The alternative path

Coming home from Cologne with contemporary aspirations, Ngoc held the Hanoi New Music Meeting in 2009, inviting 14 artists from six countries for two nights of performances each in Hanoi and Ho Chi Minh City.

This was during the 2004-2010 period, which saw the birth of a new generation of alternative art spaces and foundations in Vietnam such as San Art, Zero Station, New Art Space Foundation and Nha San Studio.

Some 2,500 people attended the concerts, many leaving half-way but some staying until last minutes, which according to the artists was a success as experimental music was not meant to please the majority.

The performances and workshops led to the establishment of Dom Dom, the first center for experimental music and arts in Vietnam, where students are introduced to electronic music, contemporary chamber and improvisation music.

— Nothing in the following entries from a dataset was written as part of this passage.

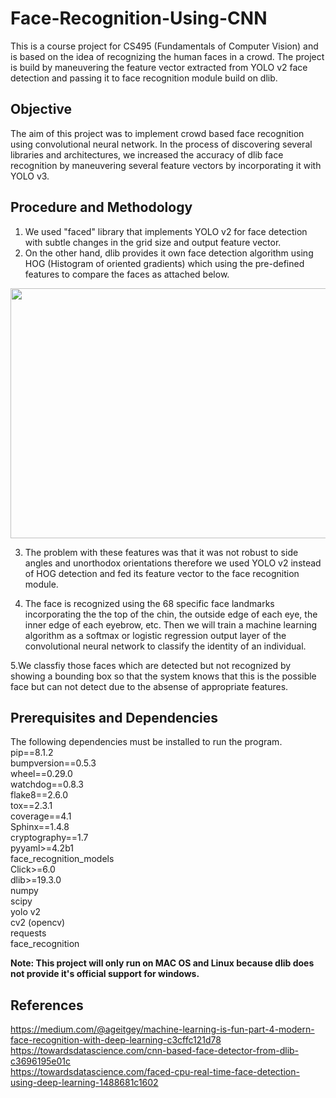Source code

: 
# Face-Recognition-Using-CNN

This is a course project for CS495 (Fundamentals of Computer Vision) and is based on the idea of recognizing the human faces in a crowd. The project is build by maneuvering the feature vector extracted from YOLO v2 face detection and passing it to face recognition module build on dlib.


## Objective
The aim of this project was to implement crowd based face recognition using convolutional neural network. In the process of discovering several libraries and architectures, we increased the accuracy of dlib face recognition by maneuvering several feature vectors by incorporating it with YOLO v3.

## Procedure and Methodology

1. We used "faced" library that implements YOLO v2 for face detection with subtle changes in the grid size and output feature vector.
2. On the other hand, dlib provides it own face detection algorithm using HOG (Histogram of oriented gradients) which using the pre-defined features to compare the faces as attached below.

<img src='https://cdn-images-1.medium.com/max/1250/1*6xgev0r-qn4oR88FrW6fiA.png' height="400" width="800">

3. The problem with these features was that it was not robust to side angles and unorthodox orientations therefore we used YOLO v2 instead of HOG detection and fed its feature vector to the face recognition module.

4. The face is recognized using the 68 specific face landmarks incorporating the the top of the chin, the outside edge of each eye, the inner edge of each eyebrow, etc. Then we will train a machine learning algorithm as a softmax or logistic regression output layer of the convolutional neural network to classify the identity of an individual.<br/>

5.We classfiy those faces which are detected but not recognized by showing a bounding box so that the system knows that this is the possible face but can not detect due to the absense of appropriate features.

## Prerequisites and Dependencies

The following dependencies must be installed to run the program.<br />
    pip==8.1.2 <br />
    bumpversion==0.5.3<br />
    wheel==0.29.0<br />
    watchdog==0.8.3<br />
    flake8==2.6.0<br />
    tox==2.3.1<br />
    coverage==4.1<br />
    Sphinx==1.4.8<br />
    cryptography==1.7<br />
    pyyaml>=4.2b1<br />
    face_recognition_models<br />
    Click>=6.0<br />
    dlib>=19.3.0<br />
    numpy<br />
    scipy<br />
    yolo v2<br />
    cv2 (opencv)<br />
    requests<br />
    face_recognition <br />
    
 <strong>Note: This project will only run on MAC OS and Linux because dlib does not provide it's official support for windows. </strong> 
 
 ## References
 
 https://medium.com/@ageitgey/machine-learning-is-fun-part-4-modern-face-recognition-with-deep-learning-c3cffc121d78<br>
 https://towardsdatascience.com/cnn-based-face-detector-from-dlib-c3696195e01c<br>
 https://towardsdatascience.com/faced-cpu-real-time-face-detection-using-deep-learning-1488681c1602

 
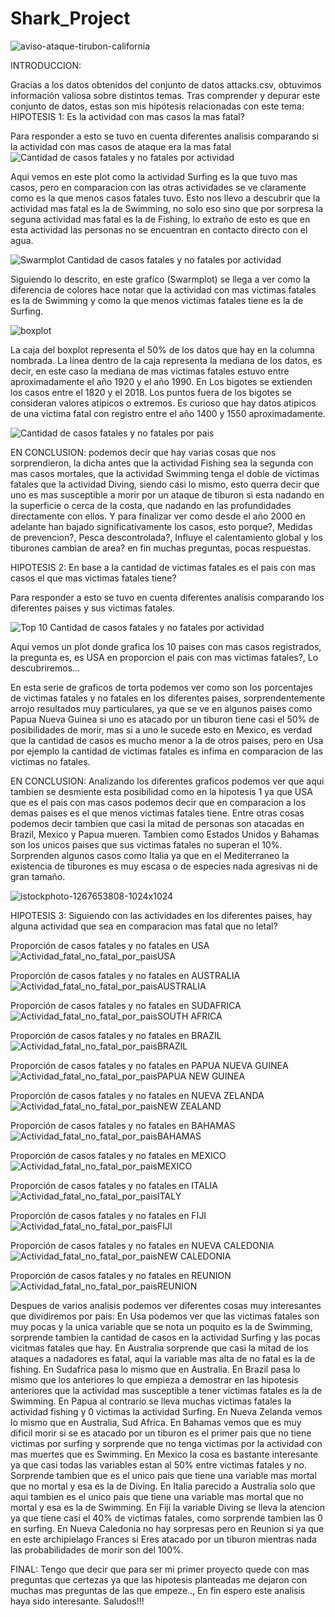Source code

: # Shark_Project

![aviso-ataque-tirubon-california](https://github.com/19972024/Shark_Project/assets/156945446/c02248bf-c10a-4d3d-ae21-6fa0cd5aebe3)

INTRODUCCION:

Gracias a los datos obtenidos del conjunto de datos attacks.csv, obtuvimos información valiosa sobre distintos temas. Tras comprender y depurar este conjunto de datos, estas son mis hipótesis relacionadas con este tema:
HIPOTESIS 1: Es la actividad con mas casos la mas fatal?

Para responder a esto se tuvo en cuenta diferentes analisis comparando si la actividad con mas casos de ataque era la mas fatal
![Cantidad de casos fatales y no fatales por actividad](https://github.com/19972024/Shark_Project/assets/156945446/c120c1e0-dc3f-42ef-ac85-aeaf8259c236)

Aqui vemos en este plot como la actividad Surfing es la que tuvo mas casos, pero en comparacion con las otras actividades se ve claramente como es la que menos casos fatales tuvo. Esto nos llevo a descubrir que la actividad mas fatal es la de Swimming, no solo eso sino que por sorpresa la seguna actividad mas fatal es la de Fishing, lo extraño de esto es que en esta actividad las personas no se encuentran en contacto directo con el agua.

![Swarmplot Cantidad de casos fatales y no fatales por actividad](https://github.com/19972024/Shark_Project/assets/156945446/6cd5830f-39dc-4631-9292-cf432ee27ca0)

Siguiendo lo descrito, en este grafico (Swarmplot) se llega a ver como la diferencia de colores hace notar que la actividad con mas victimas fatales es la de Swimming y como la que menos victimas fatales tiene es la de Surfing.

![boxplot](https://github.com/19972024/Shark_Project/assets/156945446/d2dce60d-b3cb-4f4b-b7a0-ada98c70c63d)


La caja del boxplot representa el 50% de los datos que hay en la columna nombrada. La línea dentro de la caja representa la mediana de los datos, es decir, en este caso la mediana de mas victimas fatales estuvo entre aproximadamente el año 1920 y el año 1990. En Los bigotes se extienden los casos entre el 1820 y el 2018. Los puntos fuera de los bigotes se consideran valores atípicos o extremos. Es curioso que hay datos atipicos de una victima fatal con registro entre el año 1400 y 1550 aproximadamente.

![Cantidad de casos fatales y no fatales por pais](https://github.com/19972024/Shark_Project/assets/156945446/88fa4fa9-5bd9-421c-98e3-e4b20b3cc30a)

EN CONCLUSION: podemos decir que hay varias cosas que nos sorprendieron, la dicha antes que la actividad Fishing sea la segunda con mas casos mortales, que la actividad Swimming tenga el doble de victimas fatales que la actividad Diving, siendo casi lo mismo, esto querra decir que uno es mas susceptible a morir por un ataque de tiburon si esta nadando en la superficie o cerca de la costa, que nadando en las profundidades directamente con ellos. Y para finalizar ver como desde el año 2000 en adelante han bajado significativamente los casos, esto porque?, Medidas de prevencion?, Pesca descontrolada?, Influye el calentamiento global y los tiburones cambian de area? en fin muchas preguntas, pocas respuestas.

HIPOTESIS 2: En base a la cantidad de victimas fatales es el pais con mas casos el que mas victimas fatales tiene?

Para responder a esto se tuvo en cuenta diferentes analisis comparando los diferentes paises y sus victimas fatales.

![Top 10 Cantidad de casos fatales y no fatales por actividad](https://github.com/19972024/Shark_Project/assets/156945446/b0cb0462-5986-47ce-892f-665076fafa17)

Aqui vemos un plot donde grafica los 10 paises con mas casos registrados, la pregunta es, es USA en proporcion el pais con mas victimas fatales?, Lo descubriremos...

En esta serie de graficos de torta podemos ver como son los porcentajes de victimas fatales y no fatales en los diferentes paises, sorprendentemente arrojo resultados muy particulares, ya que se ve en algunos paises como Papua Nueva Guinea si uno es atacado por un tiburon tiene casi el 50% de posibilidades de morir, mas si a uno le sucede esto en Mexico, es verdad que la cantidad de casos es mucho menor a la de otros paises, pero en Usa por ejemplo la cantidad de victimas fatales es infima en comparacion de las victimas no fatales.

EN CONCLUSION: Analizando los diferentes graficos podemos ver que aqui tambien se desmiente esta posibilidad como en la hipotesis 1 ya que USA que es el pais con mas casos podemos decir que en comparacion a los demas paises es el que menos victimas fatales tiene. Entre otras cosas podemos decir tambien que casi la mitad de personas son atacadas en Brazil, Mexico y Papua mueren. Tambien como Estados Unidos y Bahamas son los unicos paises que sus victimas fatales no superan el 10%. Sorprenden algunos casos como Italia ya que en el Mediterraneo la existencia de tiburones es muy escasa o de especies nada agresivas ni de gran tamaño.

![istockphoto-1267653808-1024x1024](https://github.com/19972024/Shark_Project/assets/156945446/51eb9d3f-1fbe-4fed-a258-fa1597461b6d)

HIPOTESIS 3: Siguiendo con las actividades en los diferentes paises, hay alguna actividad que sea en comparacion mas fatal que no letal?

Proporción de casos fatales y no fatales en USA
![Actividad_fatal_no_fatal_por_paisUSA](https://github.com/19972024/Shark_Project/assets/156945446/12db84a5-d7a7-4b56-bdde-e25b71abe58e)

Proporción de casos fatales y no fatales en AUSTRALIA
![Actividad_fatal_no_fatal_por_paisAUSTRALIA](https://github.com/19972024/Shark_Project/assets/156945446/964b7954-c944-4a67-8011-afede07b27a3)

Proporción de casos fatales y no fatales en SUDAFRICA
![Actividad_fatal_no_fatal_por_paisSOUTH AFRICA](https://github.com/19972024/Shark_Project/assets/156945446/fda1ffaf-ff5c-461f-9b02-0746a7007b23)

Proporción de casos fatales y no fatales en BRAZIL
![Actividad_fatal_no_fatal_por_paisBRAZIL](https://github.com/19972024/Shark_Project/assets/156945446/5c6d0a3f-396a-46a4-b312-3d5ec2b7dfef)

Proporción de casos fatales y no fatales en PAPUA NUEVA GUINEA
![Actividad_fatal_no_fatal_por_paisPAPUA NEW GUINEA](https://github.com/19972024/Shark_Project/assets/156945446/47ea8388-eac2-4a2c-8188-c2698d84a3e9)

Proporción de casos fatales y no fatales en NUEVA ZELANDA
![Actividad_fatal_no_fatal_por_paisNEW ZEALAND](https://github.com/19972024/Shark_Project/assets/156945446/77de2f5f-4005-48a4-aec5-890ad314eccc)

Proporción de casos fatales y no fatales en BAHAMAS
![Actividad_fatal_no_fatal_por_paisBAHAMAS](https://github.com/19972024/Shark_Project/assets/156945446/ee06d63e-38c8-48a9-aaae-949fa58bb62b)

Proporción de casos fatales y no fatales en MEXICO
![Actividad_fatal_no_fatal_por_paisMEXICO](https://github.com/19972024/Shark_Project/assets/156945446/140dabc1-6ca1-4014-b682-7b5885cd1c5e)

Proporción de casos fatales y no fatales en ITALIA
![Actividad_fatal_no_fatal_por_paisITALY](https://github.com/19972024/Shark_Project/assets/156945446/5a42d8c7-6fad-49b9-b3a7-545ce6b7d45a)

Proporción de casos fatales y no fatales en FIJI
![Actividad_fatal_no_fatal_por_paisFIJI](https://github.com/19972024/Shark_Project/assets/156945446/416cfd56-e7ef-46f8-a4ea-3593b724e004)

Proporción de casos fatales y no fatales en NUEVA CALEDONIA
![Actividad_fatal_no_fatal_por_paisNEW CALEDONIA](https://github.com/19972024/Shark_Project/assets/156945446/db1cf21d-176a-41a3-b5c2-0a1eb10044e3)

Proporción de casos fatales y no fatales en REUNION
![Actividad_fatal_no_fatal_por_paisREUNION](https://github.com/19972024/Shark_Project/assets/156945446/265b177b-4b2a-4733-940d-bc6cd46f3feb)


Despues de varios analisis podemos ver diferentes cosas muy interesantes que dividiremos por pais:
En Usa podemos ver que las victimas fatales son muy pocas y la unica variable que se nota un poquito es la de Swimming, sorprende tambien la cantidad de casos en la actividad Surfing y las pocas vicitmas fatales que hay.
En Australia sorprende que casi la mitad de los ataques a nadadores es fatal, aqui la variable mas alta de no fatal es la de fishing.
En Sudafrica pasa lo mismo que en Australia.
En Brazil pasa lo mismo que los anteriores lo que empieza a demostrar en las hipotesis anteriores que la actividad mas susceptible a tener victimas fatales es la de Swimming.
En Papua al contrario se lleva muchas victimas fatales la actividad fishing y 0 victimas la actividad Surfing.
En Nueva Zelanda vemos lo mismo que en Australia, Sud Africa.
En Bahamas vemos que es muy dificil morir si se es atacado por un tiburon es el primer pais que no tiene victimas por surfing y sorprende que no tenga victimas por la actividad con mas muertes que es Swimming.
En Mexico la cosa es bastante interesante ya que casi todas las variables estan al 50% entre victimas fatales y no. Sorprende tambien que es el unico pais que tiene una variable mas mortal que no mortal y esa es la de Diving.
En Italia parecido a Australia solo que aqui tambien es el unico pais que tiene una variable mas mortal que no mortal y esa es la de Swimming.
En Fiji la variable Diving se lleva la atencion ya que tiene casi el 40% de victimas fatales, como sorprende tambien las 0 en surfing.
En Nueva Caledonia no hay sorpresas pero en Reunion si ya que en este archipielago Frances si Eres atacado por un tiburon mientras nada las probabilidades de morir son del 100%.

FINAL:
Tengo que decir que para ser mi primer proyecto quede con mas preguntas que certezas ya que las hipotesis planteadas me dejaron con muchas mas preguntas de las que empeze.., En fin espero este analisis haya sido interesante.
Saludos!!!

 Tran Kim Ngoc, founder of experimental music school Dom Dom and initiator of Hanoi New Music Festival

Ngoc said the new art space, which receives support from Vietnam National Academy of Music, Sweden's Malmö Academy of Music and Swedish contemporary music ensemble Ars Nova, aims to promote freedom of expression in music, encourages musical and artistic collaboration, and initiate audiences to experimental music.

"Since I was at school, I knew that experimental art in Vietnam is an alienated notion. Lessons about it were vague, information was little and there was almost no space for it at both music schools and theaters.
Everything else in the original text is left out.